- _What you are asked to do_
Look through the data below and show every line that includes "dropdown".

- _Input for this task_
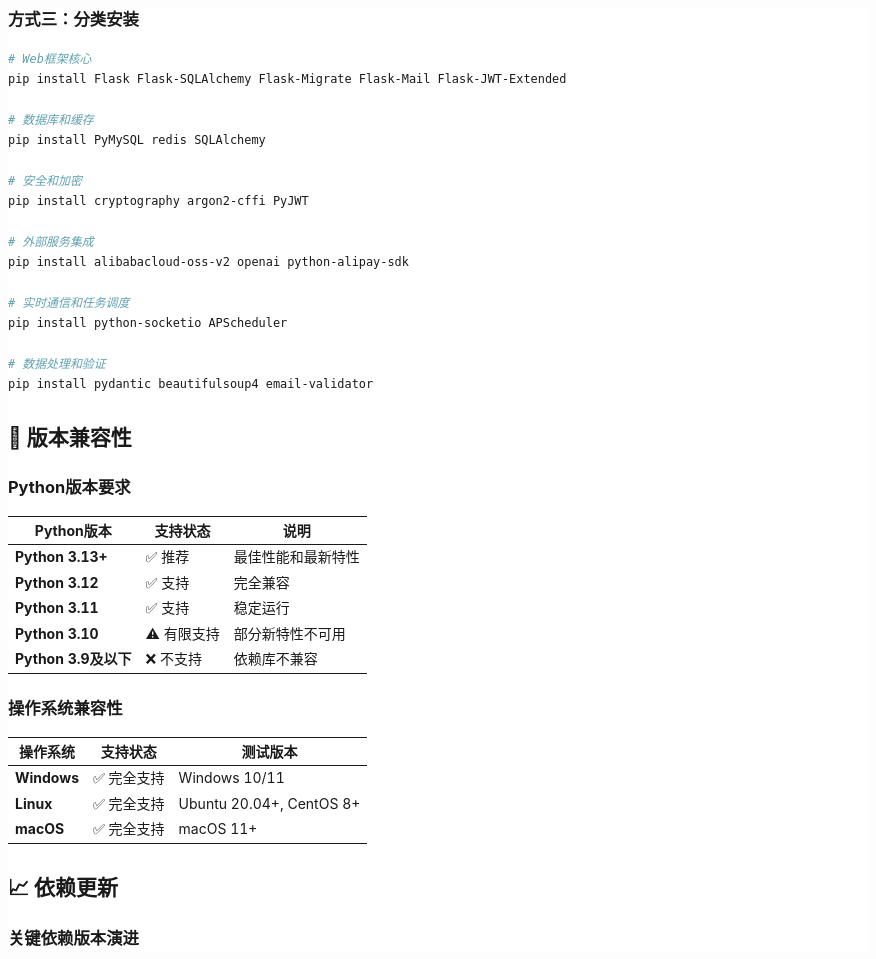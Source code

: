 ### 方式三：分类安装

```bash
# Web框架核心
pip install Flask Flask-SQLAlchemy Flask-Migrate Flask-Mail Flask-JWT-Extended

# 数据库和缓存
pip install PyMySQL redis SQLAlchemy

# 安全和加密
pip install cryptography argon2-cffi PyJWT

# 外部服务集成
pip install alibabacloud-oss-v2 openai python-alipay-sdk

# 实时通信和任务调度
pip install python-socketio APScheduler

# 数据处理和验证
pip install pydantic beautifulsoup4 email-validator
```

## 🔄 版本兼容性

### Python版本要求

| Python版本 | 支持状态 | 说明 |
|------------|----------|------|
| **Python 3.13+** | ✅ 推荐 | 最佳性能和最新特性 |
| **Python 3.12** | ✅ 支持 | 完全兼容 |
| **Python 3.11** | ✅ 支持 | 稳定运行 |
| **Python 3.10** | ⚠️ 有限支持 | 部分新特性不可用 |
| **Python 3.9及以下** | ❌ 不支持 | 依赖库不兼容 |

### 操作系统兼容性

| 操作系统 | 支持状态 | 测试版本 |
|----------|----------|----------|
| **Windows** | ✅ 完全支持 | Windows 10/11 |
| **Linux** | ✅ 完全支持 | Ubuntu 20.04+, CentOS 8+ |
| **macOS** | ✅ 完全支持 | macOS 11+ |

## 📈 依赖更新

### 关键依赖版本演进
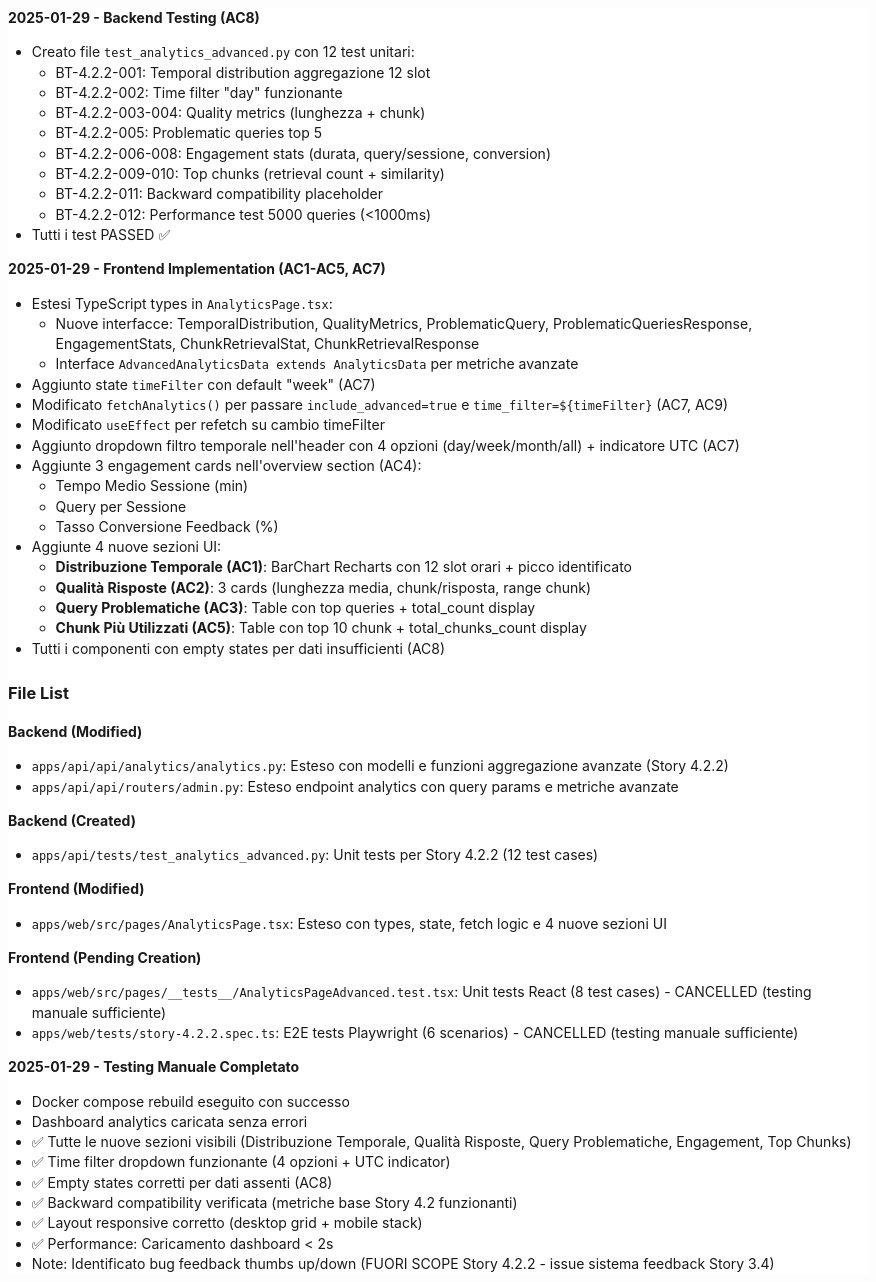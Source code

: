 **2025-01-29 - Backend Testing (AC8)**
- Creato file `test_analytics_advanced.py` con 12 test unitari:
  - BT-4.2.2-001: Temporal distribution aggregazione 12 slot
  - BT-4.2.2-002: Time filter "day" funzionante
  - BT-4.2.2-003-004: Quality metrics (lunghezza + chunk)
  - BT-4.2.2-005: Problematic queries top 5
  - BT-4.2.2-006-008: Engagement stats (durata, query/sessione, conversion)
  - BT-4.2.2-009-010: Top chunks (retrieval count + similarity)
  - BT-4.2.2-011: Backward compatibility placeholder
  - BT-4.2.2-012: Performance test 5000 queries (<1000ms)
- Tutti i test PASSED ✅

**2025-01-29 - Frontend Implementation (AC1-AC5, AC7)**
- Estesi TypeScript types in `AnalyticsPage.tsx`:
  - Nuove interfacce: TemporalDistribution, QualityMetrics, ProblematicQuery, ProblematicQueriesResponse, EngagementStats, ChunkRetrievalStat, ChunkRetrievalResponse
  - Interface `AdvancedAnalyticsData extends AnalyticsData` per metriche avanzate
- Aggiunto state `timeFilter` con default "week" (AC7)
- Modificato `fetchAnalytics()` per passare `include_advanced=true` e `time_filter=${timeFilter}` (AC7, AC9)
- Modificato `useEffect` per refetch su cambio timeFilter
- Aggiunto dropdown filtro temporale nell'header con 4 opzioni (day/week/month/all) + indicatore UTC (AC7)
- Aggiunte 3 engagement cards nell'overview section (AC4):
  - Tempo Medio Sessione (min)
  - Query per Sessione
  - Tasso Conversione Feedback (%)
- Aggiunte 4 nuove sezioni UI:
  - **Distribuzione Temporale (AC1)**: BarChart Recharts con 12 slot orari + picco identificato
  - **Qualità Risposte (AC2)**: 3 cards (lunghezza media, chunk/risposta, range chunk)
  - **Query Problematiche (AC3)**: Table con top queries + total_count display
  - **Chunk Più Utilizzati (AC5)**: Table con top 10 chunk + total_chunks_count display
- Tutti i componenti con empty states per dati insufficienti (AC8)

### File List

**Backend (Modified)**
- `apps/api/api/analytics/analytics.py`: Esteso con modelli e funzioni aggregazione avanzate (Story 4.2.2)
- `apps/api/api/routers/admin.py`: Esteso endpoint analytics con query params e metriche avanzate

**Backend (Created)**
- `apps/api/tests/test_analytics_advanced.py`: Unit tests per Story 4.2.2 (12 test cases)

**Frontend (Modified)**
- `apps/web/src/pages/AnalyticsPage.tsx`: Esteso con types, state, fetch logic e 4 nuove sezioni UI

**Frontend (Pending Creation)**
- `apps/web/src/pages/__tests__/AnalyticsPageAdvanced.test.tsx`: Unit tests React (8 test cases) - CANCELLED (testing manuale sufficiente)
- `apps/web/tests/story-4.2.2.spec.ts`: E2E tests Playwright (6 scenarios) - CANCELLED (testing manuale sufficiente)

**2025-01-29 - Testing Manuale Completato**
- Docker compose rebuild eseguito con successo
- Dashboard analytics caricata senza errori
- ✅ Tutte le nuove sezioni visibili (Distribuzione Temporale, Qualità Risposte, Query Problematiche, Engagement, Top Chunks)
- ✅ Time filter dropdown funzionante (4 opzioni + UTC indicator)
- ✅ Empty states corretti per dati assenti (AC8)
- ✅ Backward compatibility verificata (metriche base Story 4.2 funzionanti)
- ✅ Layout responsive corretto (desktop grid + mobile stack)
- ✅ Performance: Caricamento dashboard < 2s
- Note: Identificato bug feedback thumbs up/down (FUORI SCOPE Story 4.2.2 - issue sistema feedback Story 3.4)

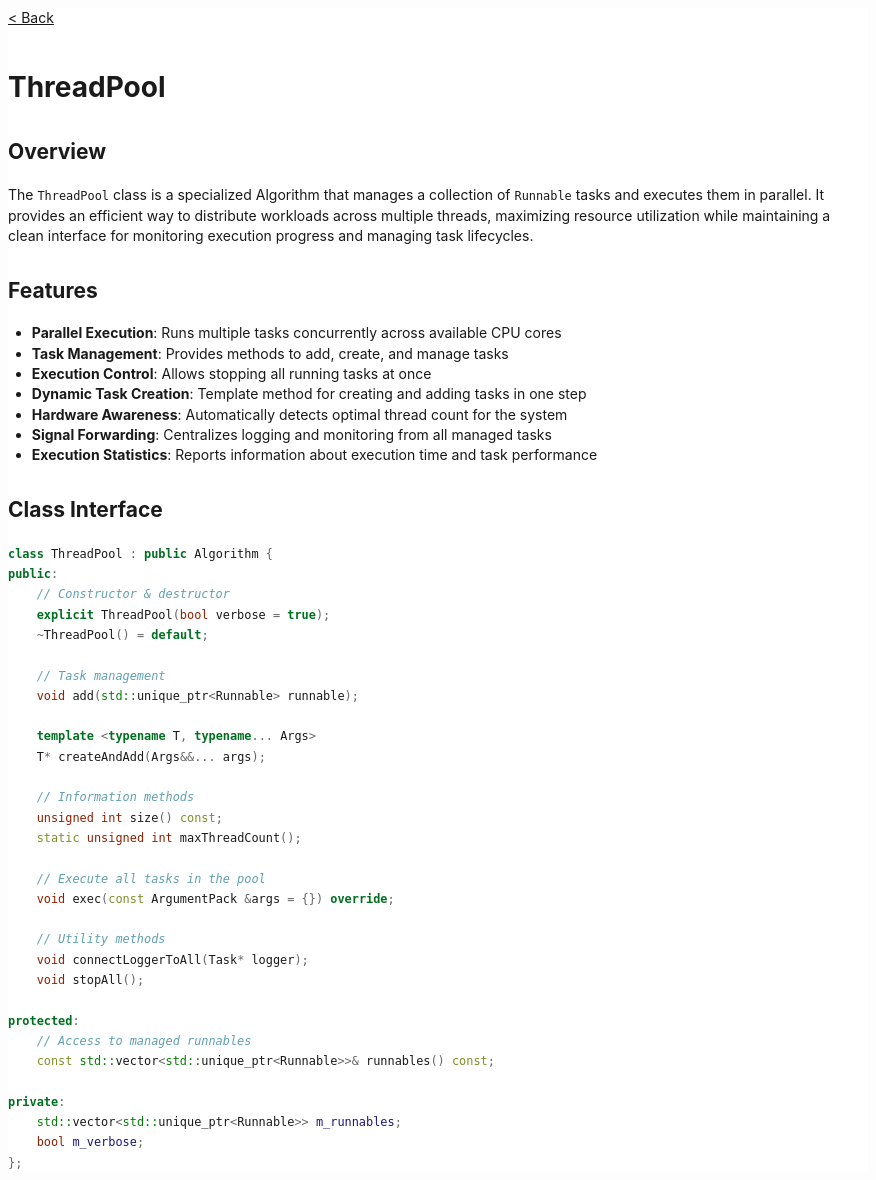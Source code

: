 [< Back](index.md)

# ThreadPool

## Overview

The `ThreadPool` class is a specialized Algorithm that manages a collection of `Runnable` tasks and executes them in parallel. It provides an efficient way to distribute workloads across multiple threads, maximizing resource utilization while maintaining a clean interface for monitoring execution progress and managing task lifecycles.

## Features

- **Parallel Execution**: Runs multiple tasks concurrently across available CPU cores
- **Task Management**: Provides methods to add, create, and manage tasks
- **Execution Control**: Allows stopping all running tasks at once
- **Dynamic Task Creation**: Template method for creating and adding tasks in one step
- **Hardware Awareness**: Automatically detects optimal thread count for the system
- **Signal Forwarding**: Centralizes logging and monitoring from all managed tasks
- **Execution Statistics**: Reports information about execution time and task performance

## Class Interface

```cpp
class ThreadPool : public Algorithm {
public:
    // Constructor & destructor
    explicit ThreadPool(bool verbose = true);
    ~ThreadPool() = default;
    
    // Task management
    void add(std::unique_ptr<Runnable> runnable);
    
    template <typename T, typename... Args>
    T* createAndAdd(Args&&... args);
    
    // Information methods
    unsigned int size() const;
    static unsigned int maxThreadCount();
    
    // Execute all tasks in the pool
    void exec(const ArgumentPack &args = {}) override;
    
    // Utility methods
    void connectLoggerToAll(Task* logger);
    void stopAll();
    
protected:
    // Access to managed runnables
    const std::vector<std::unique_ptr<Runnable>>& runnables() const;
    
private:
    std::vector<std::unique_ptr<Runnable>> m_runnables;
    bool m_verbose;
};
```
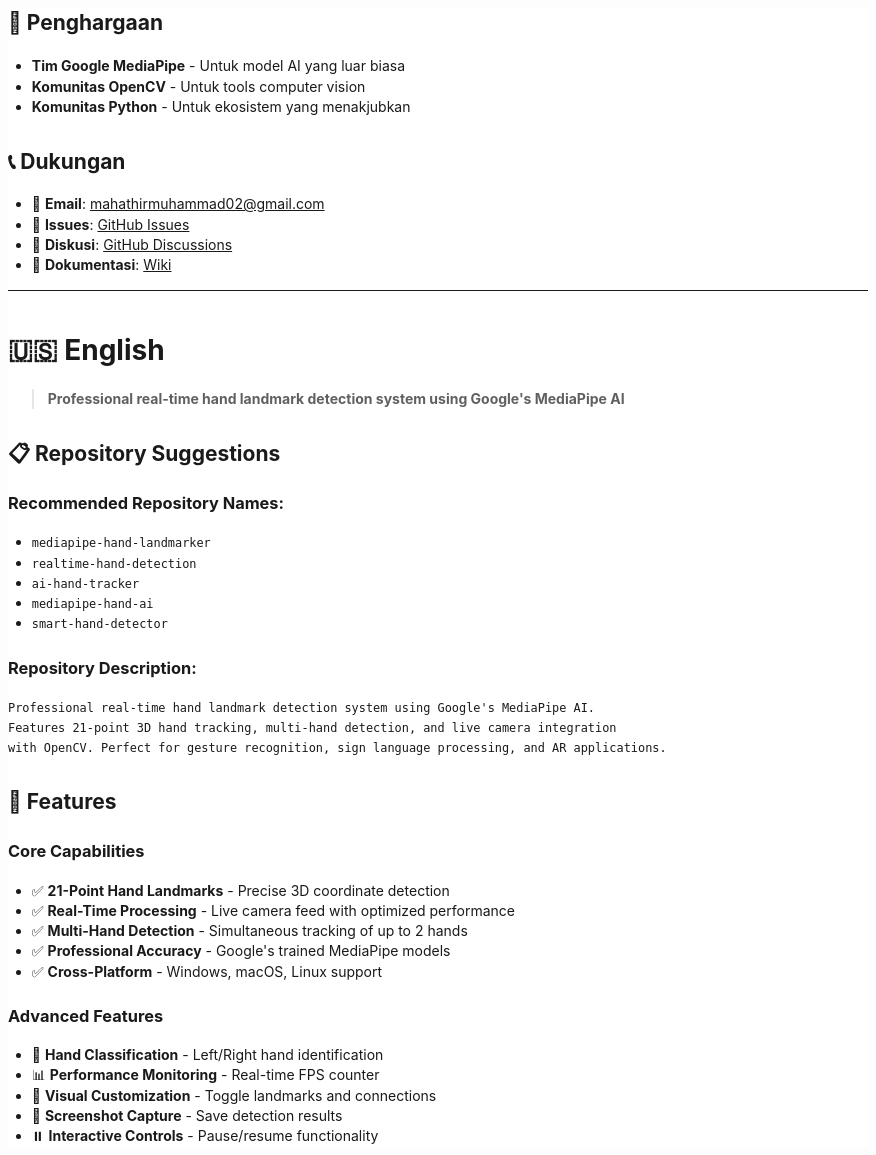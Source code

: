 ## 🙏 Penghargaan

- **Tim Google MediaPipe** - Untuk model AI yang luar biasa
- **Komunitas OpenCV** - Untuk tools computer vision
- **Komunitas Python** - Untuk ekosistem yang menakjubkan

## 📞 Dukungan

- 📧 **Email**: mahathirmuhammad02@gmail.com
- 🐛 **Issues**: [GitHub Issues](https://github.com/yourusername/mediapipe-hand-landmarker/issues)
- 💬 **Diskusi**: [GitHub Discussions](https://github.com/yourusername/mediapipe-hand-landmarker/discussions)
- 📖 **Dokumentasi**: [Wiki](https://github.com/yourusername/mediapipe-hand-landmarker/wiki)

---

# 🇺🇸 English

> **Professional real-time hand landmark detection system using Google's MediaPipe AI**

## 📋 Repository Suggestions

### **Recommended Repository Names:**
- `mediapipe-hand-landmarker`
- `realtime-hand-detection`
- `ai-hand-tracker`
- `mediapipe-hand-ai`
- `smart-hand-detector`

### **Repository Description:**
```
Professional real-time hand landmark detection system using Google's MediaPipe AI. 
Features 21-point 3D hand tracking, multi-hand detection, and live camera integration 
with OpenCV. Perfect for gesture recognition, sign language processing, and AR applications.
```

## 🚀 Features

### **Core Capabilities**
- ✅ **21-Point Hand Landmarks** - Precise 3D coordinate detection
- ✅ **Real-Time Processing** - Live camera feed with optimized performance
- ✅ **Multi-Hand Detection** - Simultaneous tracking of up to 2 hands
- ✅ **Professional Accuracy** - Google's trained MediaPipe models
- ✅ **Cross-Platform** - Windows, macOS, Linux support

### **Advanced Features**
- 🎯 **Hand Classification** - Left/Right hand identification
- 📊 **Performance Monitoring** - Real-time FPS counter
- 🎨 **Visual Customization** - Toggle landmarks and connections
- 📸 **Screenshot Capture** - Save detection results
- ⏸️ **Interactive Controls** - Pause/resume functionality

- _Answer to the exercise_
- Aggiunto dropdown filtro temporale nell'header con 4 opzioni (day/week/month/all) + indicatore UTC (AC7)
- ✅ Time filter dropdown funzionante (4 opzioni + UTC indicator)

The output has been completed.